> Task prompt: Copy exactly the lines of the records below, and only those lines, beginning with the line that contains "Custom version of" and ending with the line that contains "Chapter first line".

-- The input follows --

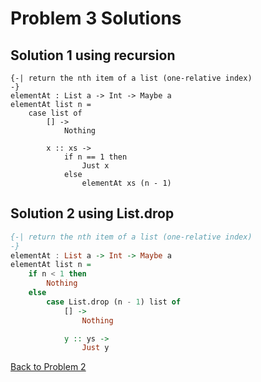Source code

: # Problem 3 Solutions

## Solution 1 using recursion  

```
{-| return the nth item of a list (one-relative index)
-}
elementAt : List a -> Int -> Maybe a
elementAt list n =
    case list of
        [] ->
            Nothing

        x :: xs ->
            if n == 1 then
                Just x
            else
                elementAt xs (n - 1)
```

## Solution 2 using List.drop

```Haskell
{-| return the nth item of a list (one-relative index)
-}
elementAt : List a -> Int -> Maybe a
elementAt list n =
    if n < 1 then
        Nothing
    else
        case List.drop (n - 1) list of
            [] ->
                Nothing

            y :: ys ->
                Just y
```

[Back to Problem 2](../p/p02.md)

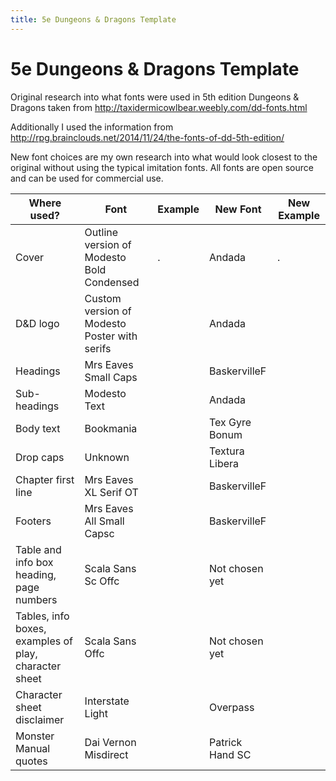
 ```yaml
---
title: 5e Dungeons & Dragons Template
---
```


# 5e Dungeons & Dragons Template
Original research into what fonts were used in 5th edition Dungeons & Dragons taken from http://taxidermicowlbear.weebly.com/dd-fonts.html

Additionally I used the information from http://rpg.brainclouds.net/2014/11/24/the-fonts-of-dd-5th-edition/

New font choices are my own research into what would look closest to the original without using the typical imitation fonts. All fonts are open source and can be used for commercial use.

| Where used?                                           | Font                                         | Example | New Font                           | New Example |
|-------------------------------------------------------|----------------------------------------------|---------|------------------------------------|-------------|
| Cover                                                 | Outline version of Modesto Bold Condensed    | .       | Andada                             | .           |
| D&D logo                                              | Custom version of Modesto Poster with serifs |         | Andada                             |             |
| Headings                                              | Mrs Eaves Small Caps                         |         | BaskervilleF                       |             |
| Sub-headings                                          | Modesto Text                                 |         | Andada                             |             |
| Body text                                             | Bookmania                                    |         | Tex Gyre Bonum                     |             |
| Drop caps                                             | Unknown                                      |         | Textura Libera                     |             |
| Chapter first line                                    | Mrs Eaves XL Serif OT                        |         | BaskervilleF                       |             |
| Footers                                               | Mrs Eaves All Small Capsc                    |         | BaskervilleF                       |             |
| Table and info box heading, page numbers              | Scala Sans Sc Offc                           |         | Not chosen yet                     |             |
| Tables, info boxes, examples of play, character sheet | Scala Sans Offc                              |         | Not chosen yet                     |             |
| Character sheet disclaimer                            | Interstate Light                             |         | Overpass                           |             |
| Monster Manual quotes                                 | Dai Vernon Misdirect                         |         | Patrick Hand SC                    |             |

-- The input concluded --

> Written answer:
| D&D logo                                              | Custom version of Modesto Poster with serifs |         | Andada                             |             |
| Headings                                              | Mrs Eaves Small Caps                         |         | BaskervilleF                       |             |
| Sub-headings                                          | Modesto Text                                 |         | Andada                             |             |
| Body text                                             | Bookmania                                    |         | Tex Gyre Bonum                     |             |
| Drop caps                                             | Unknown                                      |         | Textura Libera                     |             |
| Chapter first line                                    | Mrs Eaves XL Serif OT                        |         | BaskervilleF                       |             |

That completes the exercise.